Next, we wanted to go and have a look at what was going on in Zaire, but we didn’t have money to do that.  We had contacted the Department of International Development in Brussels and the Ministry of Foreign Affairs, and they said, “It’s not a priority, we are not here to support research.  This is not our thing.”  

But a couple of weeks later, I was sitting in Paris.  I went with my wife to Paris, to go to a conference on antibiotic resistance.  The head of the department had been invited and didn’t find it interesting enough or whatever, so he sent me.  Suddenly my name appeared on the screen with urgent instructions to call a number in Brussels.  I could see the call number, but I didn’t recognize it.  I called that number, and it was the Ministry of Foreign Affairs, saying, “You must leave today for Kinshasa, for this epidemic.”  I said, “Is tomorrow okay?  I’m in Paris.”  What had happened was  that a team from CDC had just arrived in Zaire, along with somebody from South Africa and somebody from Institut Pasteur in France, on behalf of WHO.  At that point, the Belgians said, “We must be there, too.”  It had become a political issue.  That’s the reason we suddenly found money.

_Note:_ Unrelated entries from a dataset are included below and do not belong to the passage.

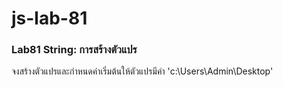 # js-lab-81
### Lab81 String: การสร้างตัวแปร
จงสร้างตัวแปรและกำหนดค่าเริ่มต้นให้ตัวแปรมีค่า 'c:\Users\Admin\Desktop'
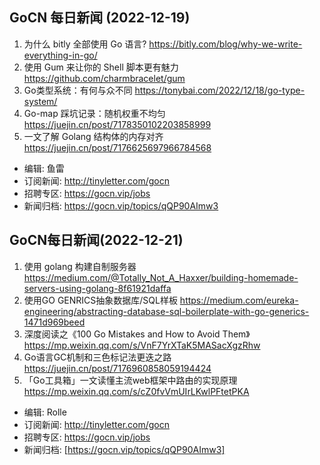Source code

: ## GoCN 每日新闻 (2022-12-19)

1. 为什么 bitly 全部使用 Go 语言? https://bitly.com/blog/why-we-write-everything-in-go/
2. 使用 Gum 来让你的 Shell 脚本更有魅力 https://github.com/charmbracelet/gum
3. Go类型系统：有何与众不同 https://tonybai.com/2022/12/18/go-type-system/
4. Go-map 踩坑记录：随机权重不均匀 https://juejin.cn/post/7178350102203858999
5. 一文了解 Golang 结构体的内存对齐 https://juejin.cn/post/7176625697966784568

* 编辑: 鱼雷
* 订阅新闻: http://tinyletter.com/gocn
* 招聘专区: https://gocn.vip/jobs
* 新闻归档: https://gocn.vip/topics/qQP90AImw3


## GoCN每日新闻(2022-12-21)

1. 使用 golang 构建自制服务器 https://medium.com/@Totally_Not_A_Haxxer/building-homemade-servers-using-golang-8f61921daffa
2. 使用GO GENRICS抽象数据库/SQL样板 https://medium.com/eureka-engineering/abstracting-database-sql-boilerplate-with-go-generics-1471d969beed
3. 深度阅读之《100 Go Mistakes and How to Avoid Them》https://mp.weixin.qq.com/s/VnF7YrXTaK5MASacXgzRhw
4. Go语言GC机制和三色标记法更迭之路 https://juejin.cn/post/7176960858059194424
5. 「Go工具箱」一文读懂主流web框架中路由的实现原理 https://mp.weixin.qq.com/s/cZ0fvVmUIrLKwlPFtetPKA


- 编辑: Rolle
- 订阅新闻: http://tinyletter.com/gocn
- 招聘专区: https://gocn.vip/jobs
- 新闻归档: [https://gocn.vip/topics/qQP90AImw3]
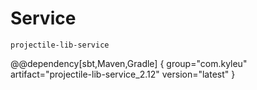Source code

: # Service

`projectile-lib-service`

@@dependency[sbt,Maven,Gradle] {
  group="com.kyleu"
  artifact="projectile-lib-service_2.12"
  version="latest"
}
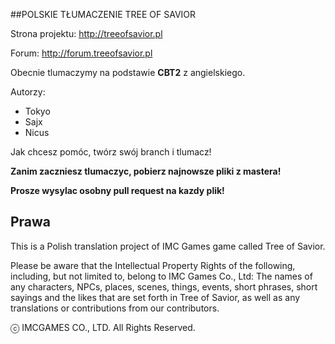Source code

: ##POLSKIE TŁUMACZENIE TREE OF SAVIOR

Strona projektu: http://treeofsavior.pl

Forum: http://forum.treeofsavior.pl

Obecnie tlumaczymy na podstawie **CBT2** z angielskiego.

Autorzy:
- Tokyo
- Sajx
- Nicus

Jak chcesz pomóc, twórz swój branch i tlumacz!

**Zanim zaczniesz tlumaczyc, pobierz najnowsze pliki z mastera!**

**Prosze wysylac osobny pull request na kazdy plik!**


## Prawa
This is a Polish translation project of IMC Games game called Tree of Savior.

Please be aware that the Intellectual Property Rights of the following, including, but not limited to, belong to IMC Games Co., Ltd: The names of any characters, NPCs, places, scenes, things, events, short phrases, short sayings and the likes that are set forth in Tree of Savior, as well as any translations or contributions from our contributors.

ⓒ IMCGAMES CO., LTD. All Rights Reserved.
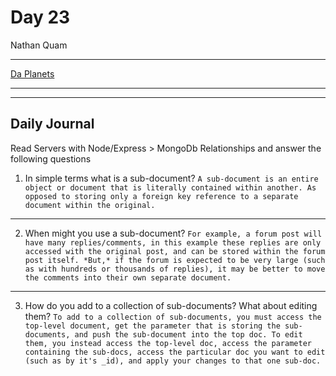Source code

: # Day 23
Nathan Quam

---

[Da Planets](https://github.com/NathanMQuam/Da-Planets)

---
---

## Daily Journal

Read Servers with Node/Express > MongoDb Relationships and answer the following questions

1. In simple terms what is a sub-document?
`A sub-document is an entire object or document that is literally contained within another. As opposed to storing only a foreign key reference to a separate document within the original.`
---

2. When might you use a sub-document?
`For example, a forum post will have many replies/comments, in this example these replies are only accessed with the original post, and can be stored within the forum post itself. *But,* if the forum is expected to be very large (such as with hundreds or thousands of replies), it may be better to move the comments into their own separate document.`
---

3. How do you add to a collection of sub-documents? What about editing them?
`To add to a collection of sub-documents, you must access the top-level document, get the parameter that is storing the sub-documents, and push the sub-document into the top doc. To edit them, you instead access the top-level doc, access the parameter containing the sub-docs, access the particular doc you want to edit (such as by it's _id), and apply your changes to that one sub-doc.`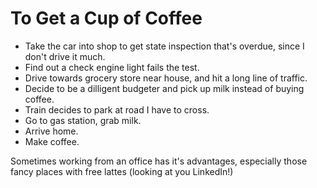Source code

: # To Get a Cup of Coffee


- Take the car into shop to get state inspection that&#39;s overdue, since I don&#39;t drive it much.
- Find out a check engine light fails the test.
- Drive towards grocery store near house, and hit a long line of traffic.
- Decide to be a dilligent budgeter and pick up milk instead of buying coffee.
- Train decides to park at road I have to cross.
- Go to gas station, grab milk.
- Arrive home.
- Make coffee.

Sometimes working from an office has it&#39;s advantages, especially those fancy places with free lattes (looking at you LinkedIn!)

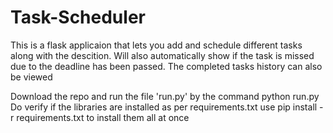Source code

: # Task-Scheduler
This is a flask applicaion that lets you add and schedule different tasks along with the descition.
Will also automatically show if the task is missed due to the deadline has been passed.
The completed tasks history can also be viewed


Download the repo and run the file 'run.py' by the command python run.py
Do verify if the libraries are installed as per requirements.txt
use pip install -r requirements.txt to install them all at once
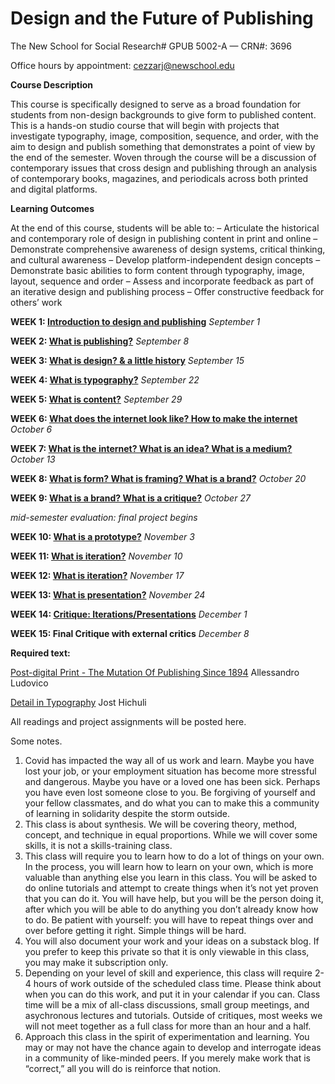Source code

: # **Design and the Future of Publishing**
The New School for Social Research#
GPUB 5002-A — CRN#: 3696

Office hours by appointment: cezzarj@newschool.edu



**Course Description**

This course is specifically designed to serve as a broad foundation for students from non-design backgrounds 
to give form to published content. This is a hands-on studio course that will begin with projects that investigate typography, image, composition, sequence, and order, with the aim to design and publish something that demonstrates a point of view by the end of the semester. Woven through the course will be a discussion of contemporary issues that cross design and publishing through an analysis of contemporary books, magazines, and periodicals across both printed and digital platforms.


**Learning Outcomes**

At the end of this course, students will be able to:
– Articulate the historical and contemporary role of design in publishing content in print and online
– Demonstrate comprehensive awareness of design systems, critical thinking, and cultural awareness
– Develop platform-independent design concepts
– Demonstrate basic abilities to form content through typography, image, layout, sequence and order
– Assess and incorporate feedback as part of an iterative design and publishing process
– Offer constructive feedback for others’ work


**WEEK 1: [Introduction to design and publishing](https://github.com/juliettecezzar/dfp-f20/wiki/WEEK-01:-Introduction-to-design-and-publishing)** _September 1_

**WEEK 2: [What is publishing?](https://github.com/juliettecezzar/dfp-f20/wiki/WEEK-02:-What-is-publishing%3F)** _September 8_ 

**WEEK 3: [What is design? & a little history](https://github.com/juliettecezzar/dfp-f20/wiki/WEEK-03:-What-is-design%3F-&-a-little-history)** _September 15_

**WEEK 4: [What is typography?](https://github.com/juliettecezzar/dfp-f20/wiki/WEEK-04:-What-is-typography%3F)** _September 22_

**WEEK 5: [What is content?](https://github.com/juliettecezzar/dfp-f20/wiki/WEEK-05:-What-is-content%3F)** _September 29_

**WEEK 6: [What does the internet look like? How to make the internet](https://github.com/juliettecezzar/dfp-f20/wiki/WEEK-06:-What-does-the-internet-look-like%3F)** _October 6_

**WEEK 7: [What is the internet? What is an idea? What is a medium?](https://github.com/juliettecezzar/dfp-f20/wiki/WEEK-07:-How-to-make-the-internet)** _October 13_

**WEEK 8: [What is form? What is framing? What is a brand?](https://github.com/juliettecezzar/dfp-f20/wiki/WEEK-08:-What-is-form%3F-What-is-framing%3F-What-is-a-brand%3F)** _October 20_

**WEEK 9: [What is a brand? What is a critique?](https://github.com/juliettecezzar/dfp-f20/wiki/WEEK-09:-What-is-a-brand%3F-What-is-a-critique%3F)** _October 27_ 

_mid-semester evaluation: final project begins_

**WEEK 10: [What is a prototype?](https://github.com/juliettecezzar/dfp-f20/wiki/WEEK-10:-What-is-a-prototype%3F)** _November 3_

**WEEK 11: [What is iteration?](https://github.com/juliettecezzar/dfp-f20/wiki/Week-11:-What-is-iteration%3F)** _November 10_

**WEEK 12: [What is iteration?](https://github.com/juliettecezzar/dfp-f20/wiki/WEEK-12:-What-is-iteration%3F)** _November 17_

**WEEK 13: [What is presentation?](https://github.com/juliettecezzar/dfp-f20/wiki/WEEK-13:-What-is-presentation%3F)** _November 24_

**WEEK 14: [Critique: Iterations/Presentations](https://github.com/juliettecezzar/dfp-f20/wiki/WEEK-14:-Critique:-Iterations-Presentations)** _December 1_

**WEEK 15: Final Critique with external critics** _December 8_


**Required text:**

[Post-digital Print - The Mutation Of Publishing Since 1894](http://postdigitalprint.org/) Allessandro Ludovico

[Detail in Typography](https://www.dropbox.com/s/x5l9l4g0jmjbsmo/hochuli_detail_in_typography.pdf?dl=0) Jost Hichuli

All readings and project assignments will be posted here.


Some notes. 

1) Covid has impacted the way all of us work and learn. Maybe you have lost your job, or your employment situation has become more stressful and dangerous. Maybe you have or a loved one has been sick. Perhaps you have even lost someone close to you. Be forgiving of yourself and your fellow classmates, and do what you can to make this a community of learning in solidarity despite the storm outside.
2) This class is about synthesis. We will be covering theory, method, concept, and technique in equal proportions. While we will cover some skills, it is not a skills-training class.   
3) This class will require you to learn how to do a lot of things on your own. In the process, you will learn how to learn on your own, which is more valuable than anything else you learn in this class. You will be asked to do online tutorials and attempt to create things when it’s not yet proven that you can do it. You will have help, but you will be the person doing it, after which you will be able to do anything you don’t already know how to do. Be patient with yourself: you will have to repeat things over and over before getting it right. Simple things will be hard. 
4) You will also document your work and your ideas on a substack blog. If you prefer to keep this private so that it is only viewable in this class, you may make it subscription only.
5) Depending on your level of skill and experience, this class will require 2-4 hours of work outside of the scheduled class time. Please think about when you can do this work, and put it in your calendar if you can. Class time will be a mix of  all-class discussions, small group meetings, and asychronous lectures and tutorials. Outside of critiques, most weeks we will not meet together as a full class for more than an hour and a half.
6) Approach this class in the spirit of experimentation and learning. You may or may not have the chance again to develop and interrogate ideas in a community of like-minded peers. If you merely make work that is “correct,” all you will do is reinforce that notion.

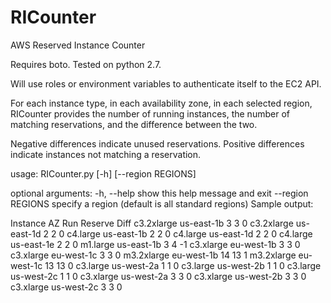 # RICounter
AWS Reserved Instance Counter

Requires boto.  Tested on python 2.7.

Will use roles or environment variables to authenticate itself to the EC2 API.

For each instance type, in each availability zone, in each selected region, 
RICounter provides the number of running instances, the number of matching
reservations, and the difference between the two.

Negative differences indicate unused reservations.
Positive differences indicate instances not matching a reservation.

usage: RICounter.py [-h] [--region REGIONS]

optional arguments:
  -h, --help        show this help message and exit
  --region REGIONS  specify a region (default is all standard regions)
Sample output:

Instance    AZ      Run Reserve Diff
c3.2xlarge  us-east-1b  3   3   0
c3.2xlarge  us-east-1d  2   2   0
c4.large    us-east-1b  2   2   0
c4.large    us-east-1d  2   2   0
c4.large    us-east-1e  2   2   0
m1.large    us-east-1b  3   4   -1
c3.xlarge   eu-west-1b  3   3   0
c3.xlarge   eu-west-1c  3   3   0
m3.2xlarge  eu-west-1b  14  13  1
m3.2xlarge  eu-west-1c  13  13  0
c3.large    us-west-2a  1   1   0
c3.large    us-west-2b  1   1   0
c3.large    us-west-2c  1   1   0
c3.xlarge   us-west-2a  3   3   0
c3.xlarge   us-west-2b  3   3   0
c3.xlarge   us-west-2c  3   3   0
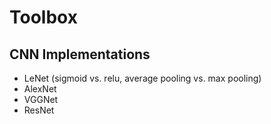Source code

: # Toolbox

## CNN Implementations
- LeNet (sigmoid vs. relu, average pooling vs. max pooling)
- AlexNet
- VGGNet
- ResNet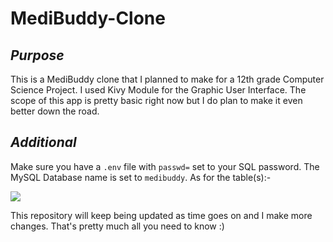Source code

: # MediBuddy-Clone

_<h2>Purpose</h2>_
This is a MediBuddy clone that I planned to make for a 12th grade Computer Science Project. I used Kivy Module for the Graphic User Interface.
The scope of this app is pretty basic right now but I do plan to make it even better down the road.

_<h2>Additional</h2>_
Make sure you have a `.env` file with `passwd=` set to your SQL password.
The MySQL Database name is set to `medibuddy`. As for the table(s):-

<img src="/sql.png"></img>

This repository will keep being updated as time goes on and I make more changes.
That's pretty much all you need to know :)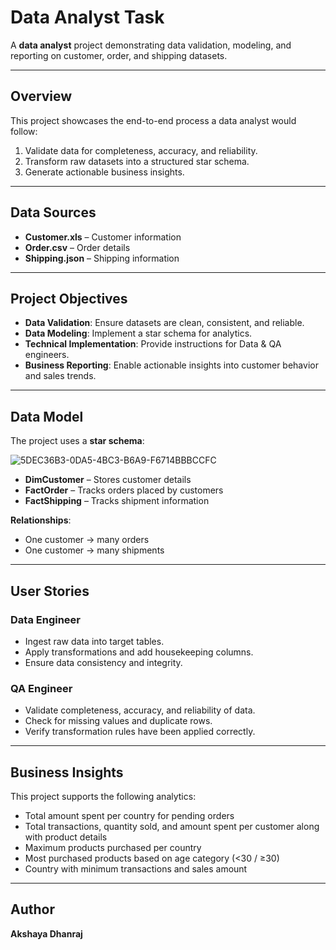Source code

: # Data Analyst Task

A **data analyst** project demonstrating data validation, modeling, and reporting on customer, order, and shipping datasets.  

---

## Overview
This project showcases the end-to-end process a data analyst would follow:
1. Validate data for completeness, accuracy, and reliability.  
2. Transform raw datasets into a structured star schema.  
3. Generate actionable business insights.  

---

## Data Sources
- **Customer.xls** – Customer information  
- **Order.csv** – Order details  
- **Shipping.json** – Shipping information  

---

## Project Objectives
- **Data Validation**: Ensure datasets are clean, consistent, and reliable.  
- **Data Modeling**: Implement a star schema for analytics.  
- **Technical Implementation**: Provide instructions for Data & QA engineers.  
- **Business Reporting**: Enable actionable insights into customer behavior and sales trends.  

---

## Data Model
The project uses a **star schema**:

![5DEC36B3-0DA5-4BC3-B6A9-F6714BBBCCFC](https://github.com/user-attachments/assets/83837158-ad1c-490c-bcf0-5869d5aa68f5)


- **DimCustomer** – Stores customer details  
- **FactOrder** – Tracks orders placed by customers  
- **FactShipping** – Tracks shipment information

**Relationships**:  
- One customer → many orders  
- One customer → many shipments  

---

## User Stories

### Data Engineer
- Ingest raw data into target tables.  
- Apply transformations and add housekeeping columns.  
- Ensure data consistency and integrity.

### QA Engineer
- Validate completeness, accuracy, and reliability of data.  
- Check for missing values and duplicate rows.  
- Verify transformation rules have been applied correctly.  

---

## Business Insights
This project supports the following analytics:

- Total amount spent per country for pending orders  
- Total transactions, quantity sold, and amount spent per customer along with product details
- Maximum products purchased per country  
- Most purchased products based on age category (<30 / ≥30)  
- Country with minimum transactions and sales amount  

---

## Author
**Akshaya Dhanraj**

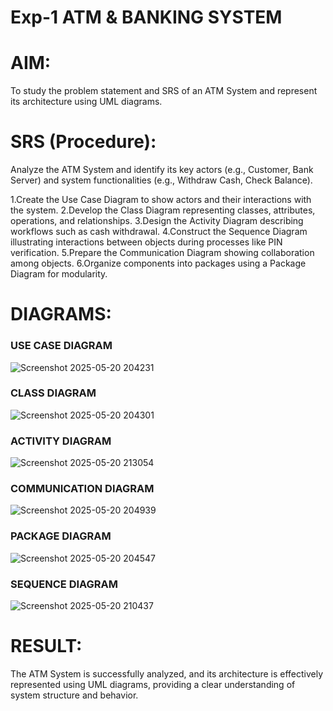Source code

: # Exp-1 ATM & BANKING SYSTEM

# AIM:
To study the problem statement and SRS of an ATM System and represent its architecture using UML diagrams.
# SRS (Procedure):
Analyze the ATM System and identify its key actors (e.g., Customer, Bank Server) and system functionalities (e.g., Withdraw Cash, Check Balance).

1.Create the Use Case Diagram to show actors and their interactions with the system.
2.Develop the Class Diagram representing classes, attributes, operations, and relationships.
3.Design the Activity Diagram describing workflows such as cash withdrawal.
4.Construct the Sequence Diagram illustrating interactions between objects during processes like PIN verification.
5.Prepare the Communication Diagram showing collaboration among objects.
6.Organize components into packages using a Package Diagram for modularity.

# DIAGRAMS:
### USE CASE DIAGRAM 
![Screenshot 2025-05-20 204231](https://github.com/user-attachments/assets/bade3e84-1839-42e3-bd4b-816ea6957c64)

### CLASS DIAGRAM
![Screenshot 2025-05-20 204301](https://github.com/user-attachments/assets/b3562b92-1422-4b51-aa2e-f585b36e2eca)

### ACTIVITY DIAGRAM
![Screenshot 2025-05-20 213054](https://github.com/user-attachments/assets/c4a266cd-f48d-4713-8e09-abf187e89692)

### COMMUNICATION DIAGRAM
![Screenshot 2025-05-20 204939](https://github.com/user-attachments/assets/2a331c84-384d-4614-b9bb-890c09a6b98b)

### PACKAGE DIAGRAM
![Screenshot 2025-05-20 204547](https://github.com/user-attachments/assets/667c235a-fd1e-4188-b308-e7c2e036cc64)

### SEQUENCE DIAGRAM
![Screenshot 2025-05-20 210437](https://github.com/user-attachments/assets/8d50669f-595d-45f2-87c9-10b8f5c50e78)


# RESULT:
The ATM System is successfully analyzed, and its architecture is effectively represented using UML diagrams, providing a clear understanding of system structure and behavior.
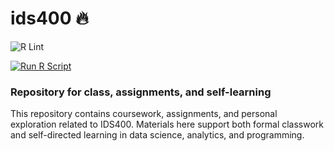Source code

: # ids400 :fire:

![R Lint](https://github.com/ttrout5/ids400/actions/workflows/lint.yml/badge.svg)

[![Run R Script](https://github.com/ttrout5/ids400/actions/workflows/run_r.yml/badge.svg)](https://github.com/ttrout5/ids400/actions/workflows/run_r.yml)

### Repository for class, assignments, and self-learning
This repository contains coursework, assignments, and personal exploration related to IDS400. Materials here support both formal classwork and self-directed learning in data science, analytics, and programming.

I was asked to go for two weeks, and I stayed about three, four months.  I remember I had only one suit, my wedding suit, because they told me, “You’re going to meet the Minister there, so make sure you are decent,” because I had long hair in those days.  I had a passport, but it was not valid anymore, and I had taken out the picture for some membership thing somewhere, so I arrived at the airport and somebody gave me a ticket, and I said, “My passport has expired.”  They said, “Don’t worry.”  So I went to Immigration and I showed  my passport, and they say, “What is this?  You don’t carry a picture?  Your passport is expired.”  I said, “I have to go to Zaire.  I have to go there.  There’s an epidemic.”  “Yeah, yeah, yeah.  Okay.”  So I was put aside immediately, but then somebody from Foreign Affairs showed a card and I got through. 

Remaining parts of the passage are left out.